What is needed
Throughout the listing that follows, find each line with the word "help" and copy it.
** Opening Material for this exercise block **
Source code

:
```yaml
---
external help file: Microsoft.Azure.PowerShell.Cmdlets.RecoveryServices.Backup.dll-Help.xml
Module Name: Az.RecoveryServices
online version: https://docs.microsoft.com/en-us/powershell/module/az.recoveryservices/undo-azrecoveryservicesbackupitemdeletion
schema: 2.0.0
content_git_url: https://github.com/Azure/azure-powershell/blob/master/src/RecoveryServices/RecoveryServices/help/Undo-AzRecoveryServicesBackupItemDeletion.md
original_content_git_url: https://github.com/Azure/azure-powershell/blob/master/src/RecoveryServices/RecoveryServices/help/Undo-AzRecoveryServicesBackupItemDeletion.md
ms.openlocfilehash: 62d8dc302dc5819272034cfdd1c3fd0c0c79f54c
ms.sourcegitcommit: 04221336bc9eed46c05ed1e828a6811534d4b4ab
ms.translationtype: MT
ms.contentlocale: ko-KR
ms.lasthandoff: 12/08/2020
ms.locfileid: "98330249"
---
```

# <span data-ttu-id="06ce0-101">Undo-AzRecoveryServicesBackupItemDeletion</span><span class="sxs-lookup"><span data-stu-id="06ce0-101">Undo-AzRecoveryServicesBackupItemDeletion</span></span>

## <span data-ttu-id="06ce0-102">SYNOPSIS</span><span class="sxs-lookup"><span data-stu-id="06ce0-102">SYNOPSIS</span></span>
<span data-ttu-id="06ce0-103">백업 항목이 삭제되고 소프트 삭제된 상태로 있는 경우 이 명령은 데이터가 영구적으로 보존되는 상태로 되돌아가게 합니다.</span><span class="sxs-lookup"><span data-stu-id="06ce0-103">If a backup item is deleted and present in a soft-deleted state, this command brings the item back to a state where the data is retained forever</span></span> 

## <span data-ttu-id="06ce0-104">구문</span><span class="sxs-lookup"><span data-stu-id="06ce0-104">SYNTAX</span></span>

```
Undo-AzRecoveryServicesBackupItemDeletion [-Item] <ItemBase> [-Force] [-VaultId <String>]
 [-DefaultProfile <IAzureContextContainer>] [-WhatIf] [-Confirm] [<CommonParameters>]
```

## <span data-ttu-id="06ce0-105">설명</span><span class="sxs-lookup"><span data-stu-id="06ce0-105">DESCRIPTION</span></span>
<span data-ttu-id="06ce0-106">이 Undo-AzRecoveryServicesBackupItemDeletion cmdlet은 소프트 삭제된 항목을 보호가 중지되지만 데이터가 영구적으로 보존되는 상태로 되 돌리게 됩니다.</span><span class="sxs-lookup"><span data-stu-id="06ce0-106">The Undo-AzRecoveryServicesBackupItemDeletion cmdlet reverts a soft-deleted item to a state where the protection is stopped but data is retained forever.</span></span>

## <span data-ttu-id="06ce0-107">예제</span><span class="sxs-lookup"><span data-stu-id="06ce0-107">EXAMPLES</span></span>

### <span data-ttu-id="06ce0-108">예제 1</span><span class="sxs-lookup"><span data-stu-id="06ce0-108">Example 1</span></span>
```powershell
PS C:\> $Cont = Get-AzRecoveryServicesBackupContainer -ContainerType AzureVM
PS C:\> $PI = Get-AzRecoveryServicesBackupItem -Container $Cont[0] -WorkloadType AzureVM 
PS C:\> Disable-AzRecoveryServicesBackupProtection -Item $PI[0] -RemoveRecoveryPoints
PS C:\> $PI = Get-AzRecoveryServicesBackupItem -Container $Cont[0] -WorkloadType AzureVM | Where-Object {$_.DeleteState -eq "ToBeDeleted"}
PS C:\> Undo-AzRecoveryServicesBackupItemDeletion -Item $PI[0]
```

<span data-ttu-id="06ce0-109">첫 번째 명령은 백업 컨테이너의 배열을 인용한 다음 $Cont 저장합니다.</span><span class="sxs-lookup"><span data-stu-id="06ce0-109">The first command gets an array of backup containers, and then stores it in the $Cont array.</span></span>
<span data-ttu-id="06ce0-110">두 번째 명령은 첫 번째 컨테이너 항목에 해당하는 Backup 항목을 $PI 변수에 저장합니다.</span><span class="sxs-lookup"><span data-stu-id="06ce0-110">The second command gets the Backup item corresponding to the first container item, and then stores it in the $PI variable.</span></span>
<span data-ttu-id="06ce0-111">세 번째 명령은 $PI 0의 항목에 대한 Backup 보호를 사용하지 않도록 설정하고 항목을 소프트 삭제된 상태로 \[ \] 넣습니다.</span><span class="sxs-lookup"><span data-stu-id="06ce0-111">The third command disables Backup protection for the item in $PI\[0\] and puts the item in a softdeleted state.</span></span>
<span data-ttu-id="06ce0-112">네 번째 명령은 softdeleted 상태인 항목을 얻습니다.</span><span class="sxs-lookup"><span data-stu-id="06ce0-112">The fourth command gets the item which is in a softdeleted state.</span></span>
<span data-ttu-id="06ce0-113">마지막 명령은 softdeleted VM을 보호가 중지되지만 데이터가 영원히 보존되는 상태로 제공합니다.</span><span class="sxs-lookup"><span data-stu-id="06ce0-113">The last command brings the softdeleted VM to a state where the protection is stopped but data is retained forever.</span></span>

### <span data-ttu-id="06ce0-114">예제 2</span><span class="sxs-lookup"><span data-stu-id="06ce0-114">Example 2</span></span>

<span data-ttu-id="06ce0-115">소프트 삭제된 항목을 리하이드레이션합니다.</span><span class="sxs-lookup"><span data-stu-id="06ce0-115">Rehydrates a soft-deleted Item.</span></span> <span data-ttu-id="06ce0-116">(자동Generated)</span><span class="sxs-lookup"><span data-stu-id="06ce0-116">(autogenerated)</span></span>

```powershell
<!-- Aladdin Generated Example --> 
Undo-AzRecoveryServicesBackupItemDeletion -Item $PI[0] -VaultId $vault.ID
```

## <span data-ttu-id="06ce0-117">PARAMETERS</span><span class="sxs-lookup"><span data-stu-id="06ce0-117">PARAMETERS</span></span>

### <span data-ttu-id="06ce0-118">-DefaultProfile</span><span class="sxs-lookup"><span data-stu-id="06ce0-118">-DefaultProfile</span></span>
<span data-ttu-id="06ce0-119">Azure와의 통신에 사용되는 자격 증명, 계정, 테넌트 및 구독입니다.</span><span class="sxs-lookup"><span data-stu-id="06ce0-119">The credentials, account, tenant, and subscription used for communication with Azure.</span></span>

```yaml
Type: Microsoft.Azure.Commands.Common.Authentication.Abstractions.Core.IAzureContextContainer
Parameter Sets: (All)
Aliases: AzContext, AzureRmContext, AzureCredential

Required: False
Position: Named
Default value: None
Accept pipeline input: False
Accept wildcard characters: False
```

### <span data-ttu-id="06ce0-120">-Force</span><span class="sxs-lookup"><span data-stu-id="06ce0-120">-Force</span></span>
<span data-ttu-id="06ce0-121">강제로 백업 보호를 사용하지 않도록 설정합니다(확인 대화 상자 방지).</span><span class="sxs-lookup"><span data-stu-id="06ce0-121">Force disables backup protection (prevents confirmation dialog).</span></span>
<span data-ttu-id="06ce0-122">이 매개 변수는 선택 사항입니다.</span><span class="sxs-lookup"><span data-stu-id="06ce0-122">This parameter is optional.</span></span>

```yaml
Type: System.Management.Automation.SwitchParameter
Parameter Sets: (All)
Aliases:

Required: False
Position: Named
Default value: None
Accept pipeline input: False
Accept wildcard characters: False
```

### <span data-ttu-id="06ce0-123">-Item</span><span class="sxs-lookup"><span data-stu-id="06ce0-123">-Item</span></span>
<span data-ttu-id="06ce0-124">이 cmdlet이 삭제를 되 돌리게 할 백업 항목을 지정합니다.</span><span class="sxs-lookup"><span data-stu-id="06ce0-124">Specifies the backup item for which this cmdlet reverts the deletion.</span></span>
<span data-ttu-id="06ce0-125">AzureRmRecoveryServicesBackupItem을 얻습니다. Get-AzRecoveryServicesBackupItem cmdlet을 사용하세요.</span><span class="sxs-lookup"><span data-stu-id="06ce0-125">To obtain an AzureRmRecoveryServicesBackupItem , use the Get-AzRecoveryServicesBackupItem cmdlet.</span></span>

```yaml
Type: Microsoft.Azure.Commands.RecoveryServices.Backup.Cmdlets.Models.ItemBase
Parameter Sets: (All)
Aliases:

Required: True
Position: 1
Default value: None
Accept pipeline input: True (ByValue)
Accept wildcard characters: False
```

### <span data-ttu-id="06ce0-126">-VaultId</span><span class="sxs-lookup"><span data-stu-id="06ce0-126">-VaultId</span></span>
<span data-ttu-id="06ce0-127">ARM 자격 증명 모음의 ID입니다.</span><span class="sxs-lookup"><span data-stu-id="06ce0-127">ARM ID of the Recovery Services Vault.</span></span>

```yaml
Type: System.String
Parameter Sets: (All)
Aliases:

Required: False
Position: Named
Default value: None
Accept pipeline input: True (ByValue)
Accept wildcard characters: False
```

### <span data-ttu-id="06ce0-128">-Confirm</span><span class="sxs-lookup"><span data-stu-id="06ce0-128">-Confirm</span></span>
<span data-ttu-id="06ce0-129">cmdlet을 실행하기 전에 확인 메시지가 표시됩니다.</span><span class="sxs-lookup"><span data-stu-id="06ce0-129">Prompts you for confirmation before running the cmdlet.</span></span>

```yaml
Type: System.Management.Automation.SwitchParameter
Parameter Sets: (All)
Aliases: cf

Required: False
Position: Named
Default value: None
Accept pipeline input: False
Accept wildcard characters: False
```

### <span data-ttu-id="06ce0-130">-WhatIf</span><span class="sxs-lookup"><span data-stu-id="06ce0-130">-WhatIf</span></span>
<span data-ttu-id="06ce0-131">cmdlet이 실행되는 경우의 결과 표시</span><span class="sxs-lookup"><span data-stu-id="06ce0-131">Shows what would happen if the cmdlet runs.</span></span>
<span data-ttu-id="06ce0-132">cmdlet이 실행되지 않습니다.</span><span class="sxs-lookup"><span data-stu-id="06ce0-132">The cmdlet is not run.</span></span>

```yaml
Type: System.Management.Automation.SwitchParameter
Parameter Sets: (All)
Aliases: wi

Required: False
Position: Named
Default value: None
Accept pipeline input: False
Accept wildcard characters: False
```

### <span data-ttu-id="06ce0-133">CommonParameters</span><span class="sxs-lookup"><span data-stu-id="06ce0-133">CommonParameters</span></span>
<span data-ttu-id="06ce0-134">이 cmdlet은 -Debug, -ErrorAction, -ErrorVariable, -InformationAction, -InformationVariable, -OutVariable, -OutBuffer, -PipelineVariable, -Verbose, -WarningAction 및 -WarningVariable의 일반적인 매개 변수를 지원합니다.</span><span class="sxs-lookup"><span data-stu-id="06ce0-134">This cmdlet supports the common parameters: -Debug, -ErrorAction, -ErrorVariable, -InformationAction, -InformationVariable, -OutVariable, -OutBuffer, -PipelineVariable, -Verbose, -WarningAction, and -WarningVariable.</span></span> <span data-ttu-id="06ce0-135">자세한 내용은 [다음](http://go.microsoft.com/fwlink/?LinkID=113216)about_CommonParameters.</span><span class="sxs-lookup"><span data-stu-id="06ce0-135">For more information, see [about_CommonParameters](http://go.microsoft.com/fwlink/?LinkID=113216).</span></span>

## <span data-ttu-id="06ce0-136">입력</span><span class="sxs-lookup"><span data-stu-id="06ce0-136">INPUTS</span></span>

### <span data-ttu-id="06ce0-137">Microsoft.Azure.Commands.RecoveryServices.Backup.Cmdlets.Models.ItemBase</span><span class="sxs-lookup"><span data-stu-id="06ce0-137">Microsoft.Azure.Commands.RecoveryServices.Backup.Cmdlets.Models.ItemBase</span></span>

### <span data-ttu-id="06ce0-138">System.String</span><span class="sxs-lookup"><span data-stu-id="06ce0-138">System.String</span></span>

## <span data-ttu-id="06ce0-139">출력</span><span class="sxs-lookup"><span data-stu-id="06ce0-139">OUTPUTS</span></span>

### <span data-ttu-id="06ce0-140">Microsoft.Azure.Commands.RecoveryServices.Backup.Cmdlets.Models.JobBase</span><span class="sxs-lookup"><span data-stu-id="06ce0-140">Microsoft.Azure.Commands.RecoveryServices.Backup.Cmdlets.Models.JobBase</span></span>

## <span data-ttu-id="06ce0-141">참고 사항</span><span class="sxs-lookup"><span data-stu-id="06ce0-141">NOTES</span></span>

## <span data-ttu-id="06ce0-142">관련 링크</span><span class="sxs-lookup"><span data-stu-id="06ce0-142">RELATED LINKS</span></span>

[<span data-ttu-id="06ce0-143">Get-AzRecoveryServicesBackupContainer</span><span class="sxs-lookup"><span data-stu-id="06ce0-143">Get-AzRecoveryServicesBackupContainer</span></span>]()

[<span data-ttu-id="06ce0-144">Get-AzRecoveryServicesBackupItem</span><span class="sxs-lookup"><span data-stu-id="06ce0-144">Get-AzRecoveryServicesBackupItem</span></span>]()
** Closing Material for this exercise block **
Result of the task
external help file: Microsoft.Azure.PowerShell.Cmdlets.RecoveryServices.Backup.dll-Help.xml
content_git_url: https://github.com/Azure/azure-powershell/blob/master/src/RecoveryServices/RecoveryServices/help/Undo-AzRecoveryServicesBackupItemDeletion.md
original_content_git_url: https://github.com/Azure/azure-powershell/blob/master/src/RecoveryServices/RecoveryServices/help/Undo-AzRecoveryServicesBackupItemDeletion.md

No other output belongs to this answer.